## Task directions:
Could you set down exactly the lines in the records below between the line holding "20:02:10 2016 -0400" and the line holding "19:51:27 2016 -0400", inclusive?
+++ Available data
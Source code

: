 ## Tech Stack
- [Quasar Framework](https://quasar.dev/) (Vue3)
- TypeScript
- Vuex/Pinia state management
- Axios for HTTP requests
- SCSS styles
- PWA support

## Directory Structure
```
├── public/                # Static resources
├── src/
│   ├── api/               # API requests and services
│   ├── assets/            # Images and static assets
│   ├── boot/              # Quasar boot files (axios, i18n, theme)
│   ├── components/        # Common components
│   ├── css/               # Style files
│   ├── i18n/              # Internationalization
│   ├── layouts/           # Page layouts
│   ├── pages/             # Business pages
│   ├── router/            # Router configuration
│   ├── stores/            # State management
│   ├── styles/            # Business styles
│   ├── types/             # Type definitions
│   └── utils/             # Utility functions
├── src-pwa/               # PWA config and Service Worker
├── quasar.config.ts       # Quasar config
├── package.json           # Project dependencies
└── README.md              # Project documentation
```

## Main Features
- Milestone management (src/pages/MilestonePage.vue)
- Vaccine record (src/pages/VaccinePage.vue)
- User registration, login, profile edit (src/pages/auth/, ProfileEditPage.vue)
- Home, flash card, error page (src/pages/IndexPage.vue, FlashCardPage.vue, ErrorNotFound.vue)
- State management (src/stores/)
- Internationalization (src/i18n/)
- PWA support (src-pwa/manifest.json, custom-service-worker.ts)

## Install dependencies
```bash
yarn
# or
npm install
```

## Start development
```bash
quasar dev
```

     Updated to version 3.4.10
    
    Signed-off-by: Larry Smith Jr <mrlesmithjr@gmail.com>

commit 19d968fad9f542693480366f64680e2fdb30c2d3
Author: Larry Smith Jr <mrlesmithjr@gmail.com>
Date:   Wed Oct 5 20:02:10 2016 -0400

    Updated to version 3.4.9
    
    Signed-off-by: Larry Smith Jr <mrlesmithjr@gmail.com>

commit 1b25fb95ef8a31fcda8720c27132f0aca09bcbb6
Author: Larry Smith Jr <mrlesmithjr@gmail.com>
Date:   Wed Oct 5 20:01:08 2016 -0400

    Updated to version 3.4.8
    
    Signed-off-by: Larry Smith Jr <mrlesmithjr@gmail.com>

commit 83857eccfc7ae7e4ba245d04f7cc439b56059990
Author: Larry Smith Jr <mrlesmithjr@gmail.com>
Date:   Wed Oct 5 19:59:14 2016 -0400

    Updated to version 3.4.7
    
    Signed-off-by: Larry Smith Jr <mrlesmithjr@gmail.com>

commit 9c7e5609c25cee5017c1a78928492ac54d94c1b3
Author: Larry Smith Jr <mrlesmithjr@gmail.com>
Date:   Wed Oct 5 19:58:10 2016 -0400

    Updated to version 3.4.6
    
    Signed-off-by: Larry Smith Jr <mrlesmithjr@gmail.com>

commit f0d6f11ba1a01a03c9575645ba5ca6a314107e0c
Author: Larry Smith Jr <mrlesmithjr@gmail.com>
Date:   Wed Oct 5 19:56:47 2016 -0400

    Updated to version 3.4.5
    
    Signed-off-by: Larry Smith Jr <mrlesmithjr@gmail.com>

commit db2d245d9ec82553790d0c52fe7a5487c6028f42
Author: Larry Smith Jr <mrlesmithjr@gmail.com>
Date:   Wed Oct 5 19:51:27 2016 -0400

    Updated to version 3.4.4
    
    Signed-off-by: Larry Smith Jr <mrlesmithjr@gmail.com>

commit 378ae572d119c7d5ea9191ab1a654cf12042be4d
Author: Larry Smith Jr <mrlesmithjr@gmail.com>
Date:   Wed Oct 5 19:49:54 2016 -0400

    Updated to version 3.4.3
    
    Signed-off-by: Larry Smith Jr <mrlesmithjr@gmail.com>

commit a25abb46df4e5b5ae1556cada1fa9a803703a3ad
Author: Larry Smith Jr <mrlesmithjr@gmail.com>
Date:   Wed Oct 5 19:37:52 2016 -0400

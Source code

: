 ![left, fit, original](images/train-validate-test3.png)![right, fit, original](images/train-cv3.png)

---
++++++
## Output of the exercise:
Date:   Wed Oct 5 20:02:10 2016 -0400

    Updated to version 3.4.9
    
    Signed-off-by: Larry Smith Jr <mrlesmithjr@gmail.com>

commit 1b25fb95ef8a31fcda8720c27132f0aca09bcbb6
Author: Larry Smith Jr <mrlesmithjr@gmail.com>
Date:   Wed Oct 5 20:01:08 2016 -0400

    Updated to version 3.4.8
    
    Signed-off-by: Larry Smith Jr <mrlesmithjr@gmail.com>

commit 83857eccfc7ae7e4ba245d04f7cc439b56059990
Author: Larry Smith Jr <mrlesmithjr@gmail.com>
Date:   Wed Oct 5 19:59:14 2016 -0400

    Updated to version 3.4.7
    
    Signed-off-by: Larry Smith Jr <mrlesmithjr@gmail.com>

commit 9c7e5609c25cee5017c1a78928492ac54d94c1b3
Author: Larry Smith Jr <mrlesmithjr@gmail.com>
Date:   Wed Oct 5 19:58:10 2016 -0400

    Updated to version 3.4.6
    
    Signed-off-by: Larry Smith Jr <mrlesmithjr@gmail.com>

commit f0d6f11ba1a01a03c9575645ba5ca6a314107e0c
Author: Larry Smith Jr <mrlesmithjr@gmail.com>
Date:   Wed Oct 5 19:56:47 2016 -0400

    Updated to version 3.4.5
    
    Signed-off-by: Larry Smith Jr <mrlesmithjr@gmail.com>

commit db2d245d9ec82553790d0c52fe7a5487c6028f42
Author: Larry Smith Jr <mrlesmithjr@gmail.com>
Date:   Wed Oct 5 19:51:27 2016 -0400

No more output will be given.